Take the data below and copy exactly the lines starting at the one with "under two lines." and finishing at the one with "and main takeaway.", both included.

(Data items)
-- -- --

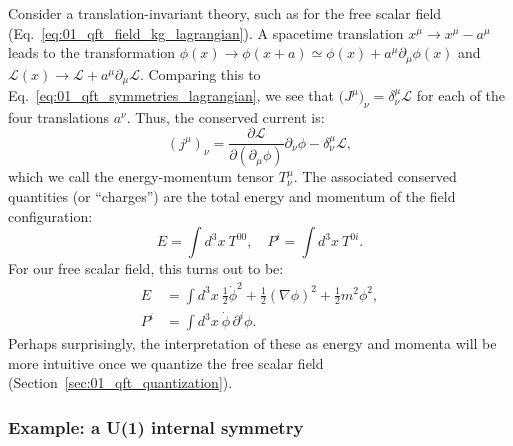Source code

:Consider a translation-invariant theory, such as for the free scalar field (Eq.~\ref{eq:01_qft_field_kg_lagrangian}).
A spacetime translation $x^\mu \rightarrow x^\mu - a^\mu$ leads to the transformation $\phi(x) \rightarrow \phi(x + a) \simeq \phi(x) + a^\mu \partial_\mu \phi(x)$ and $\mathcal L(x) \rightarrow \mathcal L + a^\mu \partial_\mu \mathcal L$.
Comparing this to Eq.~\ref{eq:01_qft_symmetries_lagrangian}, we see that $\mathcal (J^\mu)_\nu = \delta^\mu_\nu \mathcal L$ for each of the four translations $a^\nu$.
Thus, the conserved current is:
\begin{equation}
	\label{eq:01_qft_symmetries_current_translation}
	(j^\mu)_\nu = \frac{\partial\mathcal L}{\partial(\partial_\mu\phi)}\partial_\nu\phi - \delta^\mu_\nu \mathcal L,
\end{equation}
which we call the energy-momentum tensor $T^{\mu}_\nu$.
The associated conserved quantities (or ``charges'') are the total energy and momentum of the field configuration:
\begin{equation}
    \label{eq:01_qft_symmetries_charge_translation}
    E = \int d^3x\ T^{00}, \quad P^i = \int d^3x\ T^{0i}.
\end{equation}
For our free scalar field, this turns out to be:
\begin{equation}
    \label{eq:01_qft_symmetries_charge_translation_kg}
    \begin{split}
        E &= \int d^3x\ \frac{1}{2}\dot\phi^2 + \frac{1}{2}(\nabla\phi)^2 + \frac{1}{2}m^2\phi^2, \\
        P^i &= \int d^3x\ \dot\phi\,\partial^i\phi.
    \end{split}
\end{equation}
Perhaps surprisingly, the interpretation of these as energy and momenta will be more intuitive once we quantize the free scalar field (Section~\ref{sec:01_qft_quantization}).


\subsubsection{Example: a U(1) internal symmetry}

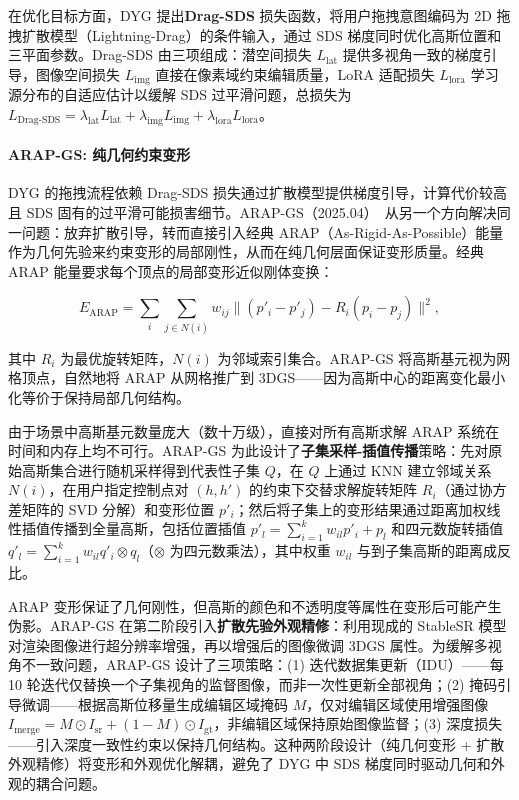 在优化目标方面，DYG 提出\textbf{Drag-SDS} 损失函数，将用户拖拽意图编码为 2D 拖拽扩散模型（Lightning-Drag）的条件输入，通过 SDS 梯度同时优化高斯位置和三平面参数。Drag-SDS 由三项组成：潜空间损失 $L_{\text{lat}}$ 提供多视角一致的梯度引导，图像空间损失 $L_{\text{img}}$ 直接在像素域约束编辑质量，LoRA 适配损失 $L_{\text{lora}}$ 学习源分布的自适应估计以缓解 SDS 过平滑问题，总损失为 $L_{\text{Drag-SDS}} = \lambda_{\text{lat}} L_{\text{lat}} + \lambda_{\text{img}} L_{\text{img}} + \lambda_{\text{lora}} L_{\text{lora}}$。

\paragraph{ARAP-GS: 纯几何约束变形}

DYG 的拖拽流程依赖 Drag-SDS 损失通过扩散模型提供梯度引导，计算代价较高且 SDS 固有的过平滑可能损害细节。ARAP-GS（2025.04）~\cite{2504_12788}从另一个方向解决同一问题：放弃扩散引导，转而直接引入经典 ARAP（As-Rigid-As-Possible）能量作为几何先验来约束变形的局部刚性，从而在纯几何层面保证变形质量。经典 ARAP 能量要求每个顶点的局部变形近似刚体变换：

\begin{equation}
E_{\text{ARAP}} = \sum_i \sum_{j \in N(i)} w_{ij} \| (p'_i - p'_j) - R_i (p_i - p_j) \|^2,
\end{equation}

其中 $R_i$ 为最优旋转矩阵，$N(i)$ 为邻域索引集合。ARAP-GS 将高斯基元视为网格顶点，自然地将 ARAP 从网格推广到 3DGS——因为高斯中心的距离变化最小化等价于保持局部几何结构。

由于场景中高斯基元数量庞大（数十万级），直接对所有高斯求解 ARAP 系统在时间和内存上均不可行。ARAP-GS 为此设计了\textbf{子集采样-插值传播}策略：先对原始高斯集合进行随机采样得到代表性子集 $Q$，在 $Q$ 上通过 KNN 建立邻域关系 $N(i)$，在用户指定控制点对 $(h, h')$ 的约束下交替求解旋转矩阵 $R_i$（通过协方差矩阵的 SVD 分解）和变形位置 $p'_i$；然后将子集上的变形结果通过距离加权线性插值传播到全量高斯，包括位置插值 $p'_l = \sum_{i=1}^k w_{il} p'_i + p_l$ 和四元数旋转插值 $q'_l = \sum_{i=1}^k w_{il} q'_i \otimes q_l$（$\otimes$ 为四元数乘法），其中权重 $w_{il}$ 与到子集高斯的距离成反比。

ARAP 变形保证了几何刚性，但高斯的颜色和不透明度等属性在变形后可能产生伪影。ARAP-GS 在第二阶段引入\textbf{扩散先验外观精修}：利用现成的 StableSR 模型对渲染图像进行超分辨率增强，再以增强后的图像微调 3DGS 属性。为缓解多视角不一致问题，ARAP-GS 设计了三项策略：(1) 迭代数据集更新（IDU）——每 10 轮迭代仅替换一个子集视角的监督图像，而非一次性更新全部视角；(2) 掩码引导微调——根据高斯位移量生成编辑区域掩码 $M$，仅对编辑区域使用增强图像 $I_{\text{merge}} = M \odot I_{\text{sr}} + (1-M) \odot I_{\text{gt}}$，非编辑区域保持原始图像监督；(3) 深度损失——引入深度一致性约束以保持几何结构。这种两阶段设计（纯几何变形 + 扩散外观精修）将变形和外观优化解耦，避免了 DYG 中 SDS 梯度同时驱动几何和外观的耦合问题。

-- -- --

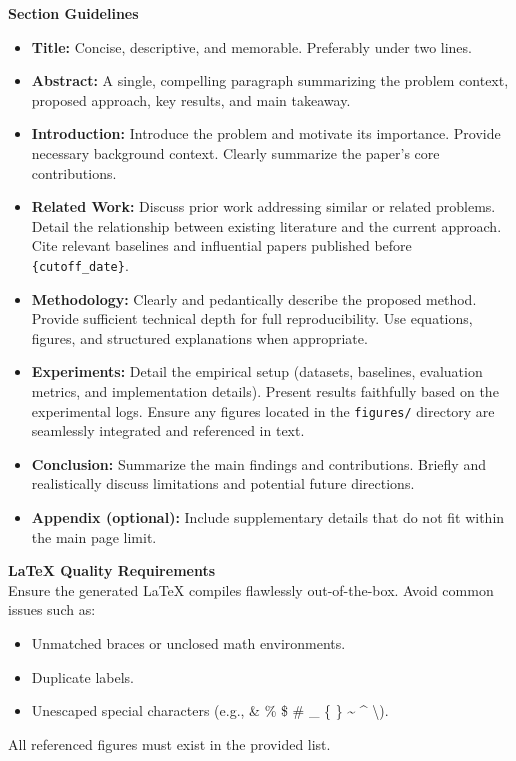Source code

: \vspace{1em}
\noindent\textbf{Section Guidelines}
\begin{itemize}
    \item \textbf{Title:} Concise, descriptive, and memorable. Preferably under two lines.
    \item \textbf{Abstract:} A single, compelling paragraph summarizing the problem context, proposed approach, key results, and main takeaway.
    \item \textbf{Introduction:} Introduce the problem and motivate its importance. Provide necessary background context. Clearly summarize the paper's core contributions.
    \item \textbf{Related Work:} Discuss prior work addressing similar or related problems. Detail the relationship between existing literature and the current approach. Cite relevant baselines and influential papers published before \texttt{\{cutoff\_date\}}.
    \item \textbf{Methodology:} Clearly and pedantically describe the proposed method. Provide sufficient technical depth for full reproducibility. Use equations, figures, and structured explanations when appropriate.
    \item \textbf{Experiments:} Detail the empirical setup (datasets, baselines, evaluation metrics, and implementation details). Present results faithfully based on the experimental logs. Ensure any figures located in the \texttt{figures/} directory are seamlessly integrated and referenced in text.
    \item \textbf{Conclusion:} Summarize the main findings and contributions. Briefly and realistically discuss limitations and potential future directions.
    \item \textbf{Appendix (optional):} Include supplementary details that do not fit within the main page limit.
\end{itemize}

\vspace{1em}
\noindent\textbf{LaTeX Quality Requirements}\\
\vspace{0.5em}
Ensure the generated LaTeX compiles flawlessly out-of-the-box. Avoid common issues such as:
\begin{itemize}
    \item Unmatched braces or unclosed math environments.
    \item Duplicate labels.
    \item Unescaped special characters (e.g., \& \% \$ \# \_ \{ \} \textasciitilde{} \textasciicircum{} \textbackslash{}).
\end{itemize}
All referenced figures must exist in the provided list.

-- -- --

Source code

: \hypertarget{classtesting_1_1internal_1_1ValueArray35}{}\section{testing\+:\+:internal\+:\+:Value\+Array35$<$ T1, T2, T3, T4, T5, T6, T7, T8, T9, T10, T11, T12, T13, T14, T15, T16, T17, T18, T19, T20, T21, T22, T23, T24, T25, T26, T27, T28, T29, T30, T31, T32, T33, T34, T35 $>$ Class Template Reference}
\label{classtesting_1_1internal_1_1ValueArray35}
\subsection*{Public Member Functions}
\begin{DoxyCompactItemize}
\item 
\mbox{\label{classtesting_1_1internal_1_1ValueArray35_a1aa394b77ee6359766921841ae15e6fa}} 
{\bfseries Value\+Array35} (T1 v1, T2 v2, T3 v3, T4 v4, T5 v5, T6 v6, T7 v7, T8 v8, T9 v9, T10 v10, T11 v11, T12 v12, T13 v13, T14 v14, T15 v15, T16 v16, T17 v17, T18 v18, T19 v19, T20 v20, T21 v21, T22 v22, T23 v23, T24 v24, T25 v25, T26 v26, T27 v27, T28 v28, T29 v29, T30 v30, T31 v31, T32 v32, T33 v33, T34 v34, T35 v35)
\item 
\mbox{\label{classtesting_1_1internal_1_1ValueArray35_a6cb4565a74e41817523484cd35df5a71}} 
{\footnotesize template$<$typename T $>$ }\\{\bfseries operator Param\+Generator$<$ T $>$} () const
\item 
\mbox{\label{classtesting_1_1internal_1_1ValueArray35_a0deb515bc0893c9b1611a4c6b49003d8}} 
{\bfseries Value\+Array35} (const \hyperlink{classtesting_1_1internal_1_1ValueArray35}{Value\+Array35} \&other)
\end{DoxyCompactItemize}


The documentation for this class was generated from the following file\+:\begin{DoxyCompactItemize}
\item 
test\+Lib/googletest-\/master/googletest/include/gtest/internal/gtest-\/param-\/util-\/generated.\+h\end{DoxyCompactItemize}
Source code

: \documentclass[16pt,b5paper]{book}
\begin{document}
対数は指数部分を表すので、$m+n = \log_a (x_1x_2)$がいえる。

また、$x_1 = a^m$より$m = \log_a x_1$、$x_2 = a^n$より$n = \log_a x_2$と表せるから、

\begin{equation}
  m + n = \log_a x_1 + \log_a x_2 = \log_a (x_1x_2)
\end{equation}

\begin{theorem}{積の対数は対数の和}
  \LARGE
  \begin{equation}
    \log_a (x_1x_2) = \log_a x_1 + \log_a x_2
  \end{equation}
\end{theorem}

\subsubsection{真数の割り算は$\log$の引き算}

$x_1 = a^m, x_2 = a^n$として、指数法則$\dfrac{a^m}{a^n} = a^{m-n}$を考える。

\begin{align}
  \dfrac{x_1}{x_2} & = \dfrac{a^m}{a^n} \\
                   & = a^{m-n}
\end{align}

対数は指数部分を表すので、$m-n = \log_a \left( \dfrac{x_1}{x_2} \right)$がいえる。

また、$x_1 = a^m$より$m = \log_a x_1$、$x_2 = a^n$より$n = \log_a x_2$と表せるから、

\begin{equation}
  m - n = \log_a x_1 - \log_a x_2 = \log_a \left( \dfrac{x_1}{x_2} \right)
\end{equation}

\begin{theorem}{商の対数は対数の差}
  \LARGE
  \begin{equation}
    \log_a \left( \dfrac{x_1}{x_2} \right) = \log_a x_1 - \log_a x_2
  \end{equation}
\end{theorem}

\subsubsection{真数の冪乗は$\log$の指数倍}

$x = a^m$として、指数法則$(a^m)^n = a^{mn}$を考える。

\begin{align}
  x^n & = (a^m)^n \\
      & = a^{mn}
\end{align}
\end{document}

-- -- --

§ Task result:
    \item \textbf{Title:} Concise, descriptive, and memorable. Preferably under two lines.
    \item \textbf{Abstract:} A single, compelling paragraph summarizing the problem context, proposed approach, key results, and main takeaway.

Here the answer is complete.